# CCR 2000 carb leak



## caddydaddy (Dec 10, 2014)

Fuel is leaking out of the bore of the carb on my CCR 2000. I'm guessing the needle is not seating correctly? I've already torn the carb apart and cleaned everything out, but it's leaking.
Any ideas?


----------



## dbert (Aug 25, 2013)

Does the needle have a rubber tip or does it have a rubber seat. 
I rebuilt a 2 stroke suzuki (mikuni) carb on a toro mower a few months ago, and I think they use the same engine but I don't remember which part was rubber. 
I've had some luck using a q-tip with cleaner to clean/buff the seat. some light to moderate pressure and spin the q-tip in the seat.
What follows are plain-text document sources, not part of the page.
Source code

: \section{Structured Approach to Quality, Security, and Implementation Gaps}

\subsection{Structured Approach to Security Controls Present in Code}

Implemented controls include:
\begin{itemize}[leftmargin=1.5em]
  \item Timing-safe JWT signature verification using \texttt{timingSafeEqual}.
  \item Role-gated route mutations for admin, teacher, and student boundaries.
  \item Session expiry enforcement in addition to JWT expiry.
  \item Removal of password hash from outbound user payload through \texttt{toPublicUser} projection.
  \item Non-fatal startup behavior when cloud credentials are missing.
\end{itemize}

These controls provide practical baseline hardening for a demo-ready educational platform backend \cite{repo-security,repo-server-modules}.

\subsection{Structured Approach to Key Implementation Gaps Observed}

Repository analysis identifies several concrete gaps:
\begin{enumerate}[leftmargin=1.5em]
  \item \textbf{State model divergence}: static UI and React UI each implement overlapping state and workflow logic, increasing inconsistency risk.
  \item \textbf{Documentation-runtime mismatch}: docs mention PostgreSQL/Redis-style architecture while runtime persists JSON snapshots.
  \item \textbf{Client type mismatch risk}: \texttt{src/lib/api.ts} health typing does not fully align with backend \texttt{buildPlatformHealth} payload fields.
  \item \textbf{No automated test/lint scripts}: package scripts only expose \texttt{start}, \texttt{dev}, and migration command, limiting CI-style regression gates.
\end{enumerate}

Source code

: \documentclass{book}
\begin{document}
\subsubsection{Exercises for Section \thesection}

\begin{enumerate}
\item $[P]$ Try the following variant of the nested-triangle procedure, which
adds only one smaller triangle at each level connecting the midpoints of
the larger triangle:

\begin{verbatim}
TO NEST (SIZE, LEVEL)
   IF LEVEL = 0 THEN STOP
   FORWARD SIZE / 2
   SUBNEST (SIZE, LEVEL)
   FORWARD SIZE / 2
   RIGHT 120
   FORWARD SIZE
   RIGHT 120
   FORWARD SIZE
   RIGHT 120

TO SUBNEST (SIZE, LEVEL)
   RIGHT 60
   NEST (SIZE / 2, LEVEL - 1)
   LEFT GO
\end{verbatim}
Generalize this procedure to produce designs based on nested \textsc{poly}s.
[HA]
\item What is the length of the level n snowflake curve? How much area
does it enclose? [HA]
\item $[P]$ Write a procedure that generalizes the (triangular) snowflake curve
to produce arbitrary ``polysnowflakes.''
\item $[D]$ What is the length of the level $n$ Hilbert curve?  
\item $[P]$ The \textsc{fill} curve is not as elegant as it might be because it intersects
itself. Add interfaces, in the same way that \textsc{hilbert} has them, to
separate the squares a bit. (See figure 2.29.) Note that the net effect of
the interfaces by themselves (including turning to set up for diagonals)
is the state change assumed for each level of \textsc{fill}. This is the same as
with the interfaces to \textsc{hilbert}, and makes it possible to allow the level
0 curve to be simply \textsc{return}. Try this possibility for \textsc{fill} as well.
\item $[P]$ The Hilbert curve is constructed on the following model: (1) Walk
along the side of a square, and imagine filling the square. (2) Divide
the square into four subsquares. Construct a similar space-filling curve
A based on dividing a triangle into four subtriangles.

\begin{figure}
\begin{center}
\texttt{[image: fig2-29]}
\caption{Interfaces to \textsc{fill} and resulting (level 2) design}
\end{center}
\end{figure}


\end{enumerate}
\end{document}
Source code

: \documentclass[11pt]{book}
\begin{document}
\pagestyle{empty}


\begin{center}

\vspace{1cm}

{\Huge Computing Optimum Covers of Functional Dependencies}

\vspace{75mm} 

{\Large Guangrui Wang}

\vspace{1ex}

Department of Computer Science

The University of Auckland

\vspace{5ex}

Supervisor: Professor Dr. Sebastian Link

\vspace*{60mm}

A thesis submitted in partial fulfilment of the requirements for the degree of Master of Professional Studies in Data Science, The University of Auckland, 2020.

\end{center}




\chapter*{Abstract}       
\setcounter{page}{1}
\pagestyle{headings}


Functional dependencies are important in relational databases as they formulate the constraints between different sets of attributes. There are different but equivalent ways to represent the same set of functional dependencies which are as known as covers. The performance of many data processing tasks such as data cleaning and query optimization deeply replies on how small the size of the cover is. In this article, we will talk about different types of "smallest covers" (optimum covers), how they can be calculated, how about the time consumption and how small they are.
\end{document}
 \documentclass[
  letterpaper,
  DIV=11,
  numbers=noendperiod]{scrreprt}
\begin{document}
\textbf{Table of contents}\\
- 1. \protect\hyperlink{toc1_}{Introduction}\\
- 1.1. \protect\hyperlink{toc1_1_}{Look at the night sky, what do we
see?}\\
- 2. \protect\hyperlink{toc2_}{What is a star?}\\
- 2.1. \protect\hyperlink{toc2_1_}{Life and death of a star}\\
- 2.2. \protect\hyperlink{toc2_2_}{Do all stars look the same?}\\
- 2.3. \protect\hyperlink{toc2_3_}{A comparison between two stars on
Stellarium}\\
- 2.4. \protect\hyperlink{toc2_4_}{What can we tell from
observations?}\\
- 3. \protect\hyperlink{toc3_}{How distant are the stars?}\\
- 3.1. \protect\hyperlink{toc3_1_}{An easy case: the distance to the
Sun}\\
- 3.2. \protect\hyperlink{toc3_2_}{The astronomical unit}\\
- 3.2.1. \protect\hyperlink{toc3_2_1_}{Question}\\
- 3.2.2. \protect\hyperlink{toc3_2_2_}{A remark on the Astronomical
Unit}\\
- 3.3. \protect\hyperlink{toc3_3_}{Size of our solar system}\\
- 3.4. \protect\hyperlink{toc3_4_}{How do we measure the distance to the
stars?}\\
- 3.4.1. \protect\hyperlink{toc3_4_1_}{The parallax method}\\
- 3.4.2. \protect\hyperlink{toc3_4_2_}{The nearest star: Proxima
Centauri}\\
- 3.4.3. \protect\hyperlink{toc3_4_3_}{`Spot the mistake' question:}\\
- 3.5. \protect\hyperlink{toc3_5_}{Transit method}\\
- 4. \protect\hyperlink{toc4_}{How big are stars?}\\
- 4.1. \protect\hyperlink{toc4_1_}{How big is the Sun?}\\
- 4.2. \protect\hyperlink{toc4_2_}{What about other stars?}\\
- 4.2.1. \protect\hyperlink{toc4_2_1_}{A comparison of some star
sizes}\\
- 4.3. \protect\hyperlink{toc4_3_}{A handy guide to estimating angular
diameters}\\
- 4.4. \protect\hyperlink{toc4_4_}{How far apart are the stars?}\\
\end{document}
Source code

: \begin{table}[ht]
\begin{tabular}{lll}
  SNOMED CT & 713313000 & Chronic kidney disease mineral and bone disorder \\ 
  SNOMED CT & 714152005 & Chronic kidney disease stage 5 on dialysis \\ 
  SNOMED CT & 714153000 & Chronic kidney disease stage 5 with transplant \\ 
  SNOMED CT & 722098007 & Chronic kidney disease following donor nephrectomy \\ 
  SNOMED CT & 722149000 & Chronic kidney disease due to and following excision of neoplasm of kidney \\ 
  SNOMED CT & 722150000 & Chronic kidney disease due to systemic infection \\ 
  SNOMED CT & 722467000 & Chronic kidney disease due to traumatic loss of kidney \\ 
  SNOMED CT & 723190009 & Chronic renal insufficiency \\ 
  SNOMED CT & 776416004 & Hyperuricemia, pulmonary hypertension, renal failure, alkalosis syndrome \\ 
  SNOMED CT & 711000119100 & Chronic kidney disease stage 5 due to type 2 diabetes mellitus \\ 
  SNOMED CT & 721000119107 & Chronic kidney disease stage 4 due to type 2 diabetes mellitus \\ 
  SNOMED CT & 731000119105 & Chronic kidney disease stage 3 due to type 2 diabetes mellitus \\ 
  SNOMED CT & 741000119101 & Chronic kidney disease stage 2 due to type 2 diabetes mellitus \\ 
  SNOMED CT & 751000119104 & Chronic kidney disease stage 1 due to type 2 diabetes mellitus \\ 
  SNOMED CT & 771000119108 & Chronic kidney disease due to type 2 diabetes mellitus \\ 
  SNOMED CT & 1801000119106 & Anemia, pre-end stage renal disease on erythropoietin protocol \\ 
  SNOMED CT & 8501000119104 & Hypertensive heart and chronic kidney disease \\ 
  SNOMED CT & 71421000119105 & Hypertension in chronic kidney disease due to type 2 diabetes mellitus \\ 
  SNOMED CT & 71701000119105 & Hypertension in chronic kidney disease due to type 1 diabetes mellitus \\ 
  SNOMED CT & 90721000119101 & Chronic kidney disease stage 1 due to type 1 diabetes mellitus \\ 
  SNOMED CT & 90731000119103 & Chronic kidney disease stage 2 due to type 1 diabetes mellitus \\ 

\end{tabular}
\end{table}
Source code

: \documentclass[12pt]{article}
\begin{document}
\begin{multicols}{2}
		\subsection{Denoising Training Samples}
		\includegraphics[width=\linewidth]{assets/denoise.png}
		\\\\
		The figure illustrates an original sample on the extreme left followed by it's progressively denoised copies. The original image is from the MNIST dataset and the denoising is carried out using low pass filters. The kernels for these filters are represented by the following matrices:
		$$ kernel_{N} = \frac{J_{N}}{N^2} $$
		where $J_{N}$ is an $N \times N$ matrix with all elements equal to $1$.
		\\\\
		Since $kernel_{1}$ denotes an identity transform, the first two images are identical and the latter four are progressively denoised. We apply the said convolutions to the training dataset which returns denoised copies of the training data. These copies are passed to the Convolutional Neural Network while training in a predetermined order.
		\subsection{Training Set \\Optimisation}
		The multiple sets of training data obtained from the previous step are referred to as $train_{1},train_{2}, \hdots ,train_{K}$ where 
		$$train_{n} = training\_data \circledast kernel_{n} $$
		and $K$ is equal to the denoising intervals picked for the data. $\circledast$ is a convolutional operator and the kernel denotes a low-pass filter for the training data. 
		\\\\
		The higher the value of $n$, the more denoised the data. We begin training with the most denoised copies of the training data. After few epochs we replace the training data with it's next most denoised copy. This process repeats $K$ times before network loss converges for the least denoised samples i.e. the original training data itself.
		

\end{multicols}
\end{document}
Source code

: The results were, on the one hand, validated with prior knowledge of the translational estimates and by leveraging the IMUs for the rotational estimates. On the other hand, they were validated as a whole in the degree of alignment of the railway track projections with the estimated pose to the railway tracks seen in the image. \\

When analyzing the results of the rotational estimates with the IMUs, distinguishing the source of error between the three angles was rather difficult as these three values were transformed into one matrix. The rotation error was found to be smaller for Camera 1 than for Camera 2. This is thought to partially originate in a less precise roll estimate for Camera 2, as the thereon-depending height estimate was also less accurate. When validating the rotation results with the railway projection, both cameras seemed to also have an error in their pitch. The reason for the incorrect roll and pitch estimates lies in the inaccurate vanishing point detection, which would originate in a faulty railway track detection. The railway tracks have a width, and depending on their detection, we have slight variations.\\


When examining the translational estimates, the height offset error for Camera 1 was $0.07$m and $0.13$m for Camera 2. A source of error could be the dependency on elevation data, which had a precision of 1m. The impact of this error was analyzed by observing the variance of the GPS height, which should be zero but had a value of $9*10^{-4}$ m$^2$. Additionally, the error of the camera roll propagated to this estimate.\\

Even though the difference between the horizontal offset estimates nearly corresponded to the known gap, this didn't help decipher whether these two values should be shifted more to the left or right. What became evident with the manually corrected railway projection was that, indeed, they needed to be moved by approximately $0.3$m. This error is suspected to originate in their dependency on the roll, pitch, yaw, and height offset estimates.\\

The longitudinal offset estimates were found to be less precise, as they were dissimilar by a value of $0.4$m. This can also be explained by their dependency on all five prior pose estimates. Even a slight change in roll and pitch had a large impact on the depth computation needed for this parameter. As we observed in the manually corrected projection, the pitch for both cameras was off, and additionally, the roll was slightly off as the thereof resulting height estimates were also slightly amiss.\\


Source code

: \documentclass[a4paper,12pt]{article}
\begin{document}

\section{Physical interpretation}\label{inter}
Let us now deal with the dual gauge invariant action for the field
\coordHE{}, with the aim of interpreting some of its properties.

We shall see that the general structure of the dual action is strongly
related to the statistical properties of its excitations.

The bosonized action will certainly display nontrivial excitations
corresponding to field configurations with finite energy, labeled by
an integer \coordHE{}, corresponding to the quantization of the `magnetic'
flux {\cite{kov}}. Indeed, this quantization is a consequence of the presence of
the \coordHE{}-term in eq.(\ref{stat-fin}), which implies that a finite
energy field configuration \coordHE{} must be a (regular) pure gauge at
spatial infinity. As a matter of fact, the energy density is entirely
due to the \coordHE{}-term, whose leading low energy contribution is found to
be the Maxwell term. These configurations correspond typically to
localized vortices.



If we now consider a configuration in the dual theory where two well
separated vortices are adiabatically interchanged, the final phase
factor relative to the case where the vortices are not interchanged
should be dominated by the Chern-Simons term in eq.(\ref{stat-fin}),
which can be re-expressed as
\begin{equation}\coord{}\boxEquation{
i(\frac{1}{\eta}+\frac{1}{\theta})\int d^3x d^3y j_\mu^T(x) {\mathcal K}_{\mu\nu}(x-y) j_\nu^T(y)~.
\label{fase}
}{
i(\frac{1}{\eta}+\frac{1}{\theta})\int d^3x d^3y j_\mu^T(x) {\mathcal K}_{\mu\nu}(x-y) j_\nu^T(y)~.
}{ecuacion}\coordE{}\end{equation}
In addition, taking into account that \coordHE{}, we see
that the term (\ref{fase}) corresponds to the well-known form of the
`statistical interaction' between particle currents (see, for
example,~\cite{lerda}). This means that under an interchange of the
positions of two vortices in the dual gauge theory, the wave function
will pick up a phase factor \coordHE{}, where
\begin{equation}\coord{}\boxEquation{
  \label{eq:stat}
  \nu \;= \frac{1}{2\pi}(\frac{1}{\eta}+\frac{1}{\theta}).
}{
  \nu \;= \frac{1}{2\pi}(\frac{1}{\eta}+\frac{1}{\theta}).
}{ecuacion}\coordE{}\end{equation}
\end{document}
Rinse/repeat. 
Look at the needle with a magnifying glass and gently clean/polish the tip where it meats the seat. 
I will often put on a length of fuel line and blow while holding the carb upside down to check for leaks before i install it all back in the machine


----------



## Freezn (Mar 1, 2014)

New carb for that machine will run you around $90. Pretty sure they make a carb rebuild kit for around $15. If it were me, I'd probably rebuild using the kit (needle, float, rubber seat, o-rings, and gaskets) and see if that fixes the fuel leak. Here's a nice video showing a complete carb tear down and rebuild for a Toro 3000 with Suzuki engine.


----------



## caddydaddy (Dec 10, 2014)

Thanks! I'll see if that helps.


----------